4. Null and Empty Field Handling

HL7 distinguishes three population states for every field, component, and sub-component:

4.1. Populated (Valued)

The element contains data between delimiters:

|Smith^John|

4.2. Not Populated (Empty)

No characters between consecutive delimiters. The sender has no value to communicate. The receiver makes no inference about the value in its database:

||

4.3. Explicit Null (Delete)

Two consecutive double-quote characters as the ONLY content of a field. This instructs the receiver to DELETE the previously stored value:

|""|

Critical constraint: Using "" for any purpose other than deletion is prohibited by the standard.

Delete indicator length: The deletion indicator "" is treated as having zero length and fits within any length specification.

4.4. Null at Component Level

Explicit null can apply to individual components within a composite field:

|""^John^""^Dr|

This deletes the family name and suffix while preserving given name and prefix.

4.5. Interaction with Updates

In update transactions (e.g., ADT^A08):

  • Empty field (||): no change to existing value
  • Populated field (|Smith|): replace existing value
  • Explicit null (|""|): delete existing value

5. Escape Sequences

5.1. Structure

An escape sequence begins and ends with the escape character (default \):

\<code><data>\

Where <code> is a single uppercase letter and <data> is zero or more characters.

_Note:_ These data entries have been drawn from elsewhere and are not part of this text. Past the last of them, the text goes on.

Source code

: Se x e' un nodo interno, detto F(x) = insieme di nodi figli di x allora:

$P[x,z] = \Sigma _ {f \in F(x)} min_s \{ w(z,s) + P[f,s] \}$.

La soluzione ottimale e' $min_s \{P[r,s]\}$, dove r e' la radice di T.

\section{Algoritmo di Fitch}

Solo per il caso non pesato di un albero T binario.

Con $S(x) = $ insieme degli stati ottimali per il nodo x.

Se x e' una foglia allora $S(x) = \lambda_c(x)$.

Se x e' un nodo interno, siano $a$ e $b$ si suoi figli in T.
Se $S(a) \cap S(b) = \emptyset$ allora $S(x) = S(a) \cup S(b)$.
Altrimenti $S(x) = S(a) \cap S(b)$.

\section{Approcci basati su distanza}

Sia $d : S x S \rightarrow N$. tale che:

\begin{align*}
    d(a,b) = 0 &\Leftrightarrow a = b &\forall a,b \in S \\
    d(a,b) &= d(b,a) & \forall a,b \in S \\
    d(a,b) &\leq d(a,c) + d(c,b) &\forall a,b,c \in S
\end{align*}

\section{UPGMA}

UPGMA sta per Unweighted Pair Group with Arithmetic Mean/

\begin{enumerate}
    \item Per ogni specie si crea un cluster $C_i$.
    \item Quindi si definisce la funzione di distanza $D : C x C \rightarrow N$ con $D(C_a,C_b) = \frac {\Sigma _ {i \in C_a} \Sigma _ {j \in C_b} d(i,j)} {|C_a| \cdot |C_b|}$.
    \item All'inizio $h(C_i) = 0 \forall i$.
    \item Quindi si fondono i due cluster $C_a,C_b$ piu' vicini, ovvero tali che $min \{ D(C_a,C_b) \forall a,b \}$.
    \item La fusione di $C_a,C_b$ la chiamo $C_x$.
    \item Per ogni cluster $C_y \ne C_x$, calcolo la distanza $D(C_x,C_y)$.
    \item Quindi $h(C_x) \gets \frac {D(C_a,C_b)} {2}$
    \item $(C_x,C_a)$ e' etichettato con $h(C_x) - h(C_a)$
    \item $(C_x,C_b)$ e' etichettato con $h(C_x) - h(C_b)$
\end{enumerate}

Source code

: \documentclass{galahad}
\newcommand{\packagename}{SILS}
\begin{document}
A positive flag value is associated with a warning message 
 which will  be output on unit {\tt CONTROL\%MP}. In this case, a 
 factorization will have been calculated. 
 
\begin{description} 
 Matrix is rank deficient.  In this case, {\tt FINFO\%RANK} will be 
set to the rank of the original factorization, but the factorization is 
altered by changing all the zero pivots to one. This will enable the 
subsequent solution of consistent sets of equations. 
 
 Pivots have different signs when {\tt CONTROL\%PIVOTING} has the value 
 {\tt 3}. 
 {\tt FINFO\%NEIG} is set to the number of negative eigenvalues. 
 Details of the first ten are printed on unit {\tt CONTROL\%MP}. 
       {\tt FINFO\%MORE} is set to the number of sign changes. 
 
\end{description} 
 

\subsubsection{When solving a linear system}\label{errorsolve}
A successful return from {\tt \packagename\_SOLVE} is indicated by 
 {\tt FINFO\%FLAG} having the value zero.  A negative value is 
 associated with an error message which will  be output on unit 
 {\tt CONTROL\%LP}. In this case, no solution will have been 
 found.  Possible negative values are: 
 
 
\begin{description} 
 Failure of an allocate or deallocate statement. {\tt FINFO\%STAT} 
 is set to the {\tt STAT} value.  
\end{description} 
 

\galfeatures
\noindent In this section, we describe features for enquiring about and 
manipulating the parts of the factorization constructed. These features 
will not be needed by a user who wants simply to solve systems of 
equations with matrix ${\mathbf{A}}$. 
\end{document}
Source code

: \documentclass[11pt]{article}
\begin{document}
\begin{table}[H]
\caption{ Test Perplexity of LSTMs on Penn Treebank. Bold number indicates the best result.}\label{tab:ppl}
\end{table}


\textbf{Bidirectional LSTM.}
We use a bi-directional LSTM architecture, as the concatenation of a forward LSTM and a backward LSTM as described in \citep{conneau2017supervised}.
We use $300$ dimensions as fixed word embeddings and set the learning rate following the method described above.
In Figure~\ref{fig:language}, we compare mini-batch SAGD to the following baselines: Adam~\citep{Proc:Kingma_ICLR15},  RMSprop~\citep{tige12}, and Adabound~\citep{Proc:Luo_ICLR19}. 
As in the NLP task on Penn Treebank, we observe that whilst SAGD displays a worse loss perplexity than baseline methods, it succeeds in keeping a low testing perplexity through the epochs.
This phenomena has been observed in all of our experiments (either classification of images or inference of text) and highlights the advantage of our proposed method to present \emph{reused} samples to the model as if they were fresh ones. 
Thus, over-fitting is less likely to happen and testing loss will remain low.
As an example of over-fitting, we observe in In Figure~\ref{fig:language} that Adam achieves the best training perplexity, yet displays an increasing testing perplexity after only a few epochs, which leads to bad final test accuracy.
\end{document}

Nesting is prohibited: No escape sequence may contain another escape sequence.

5.2. Delimiter Escape Sequences

These are valid in ALL text-bearing data types (ST, TX, FT, CF, CWE text components, etc.):

SequenceRepresentsPurpose
\F\Field separator (|)Literal pipe in data
\S\Component separator (^)Literal caret in data
\T\Sub-component separator (&)Literal ampersand in data
\R\Repetition separator (~)Literal tilde in data
\E\Escape character (\)Literal backslash in data
\P\Truncation character (#)Literal hash in data (v2.7+)

Case sensitivity: Escape codes are CASE-SENSITIVE. \F\ is valid; \f\ is not.

5.3. Formatting Escape Sequences

Valid ONLY in TX (text data), FT (formatted text), and CF (coded element with formatted text) data types:

SequenceEffect
\H\Start highlighting
\N\End highlighting (return to normal text)
\.br\Begin new output line
\.sp\End current line, skip 1 vertical space
\.sp<n>\End current line, skip n vertical spaces
\.fi\Begin word wrap / fill mode (default)
\.nf\Begin no-wrap mode
\.in<n>\Indent n spaces from left margin (+/- integer)
\.ti<n>\Temporarily indent n spaces (next line only)
\.sk<n>\Skip n spaces to the right
\.ce\End current line, center the next line

5.4. Hexadecimal Data Escape

\Xdddd...\

Where dddd... is one or more pairs of hexadecimal digits (0-9, A-F). Each pair represents one byte. Interpretation is application-specific.

Common uses:

  • \X0D\ -- carriage return byte
  • \X0A\ -- line feed byte
  • \X0D0A\ -- CRLF sequence

5.5. Character Set Escape Sequences

For fields supporting multiple character sets (PN, XPN, XCN, XON, XAD, as well as TX, FT, CF):

Single-byte character set:

\Cxxyy\

Where xx and yy are hexadecimal values identifying an ISO 2022 character set via ISO-IR registration numbers.

Multi-byte character set:

\Mxxyyzz\

Where xx, yy, and optionally zz are hexadecimal values.

Examples:

  • \C2842\ -- ISO-IR6 (ASCII)
  • \C2D41\ -- ISO-IR100 (ISO 8859-1 Latin-1)
  • \C2D46\ -- ISO-IR101 (ISO 8859-2 Latin-2)
  • \C2D48\ -- ISO-IR138 (ISO 8859-8 Hebrew)
  • \M2442\ -- ISO-IR87 (JIS X 0208 Japanese)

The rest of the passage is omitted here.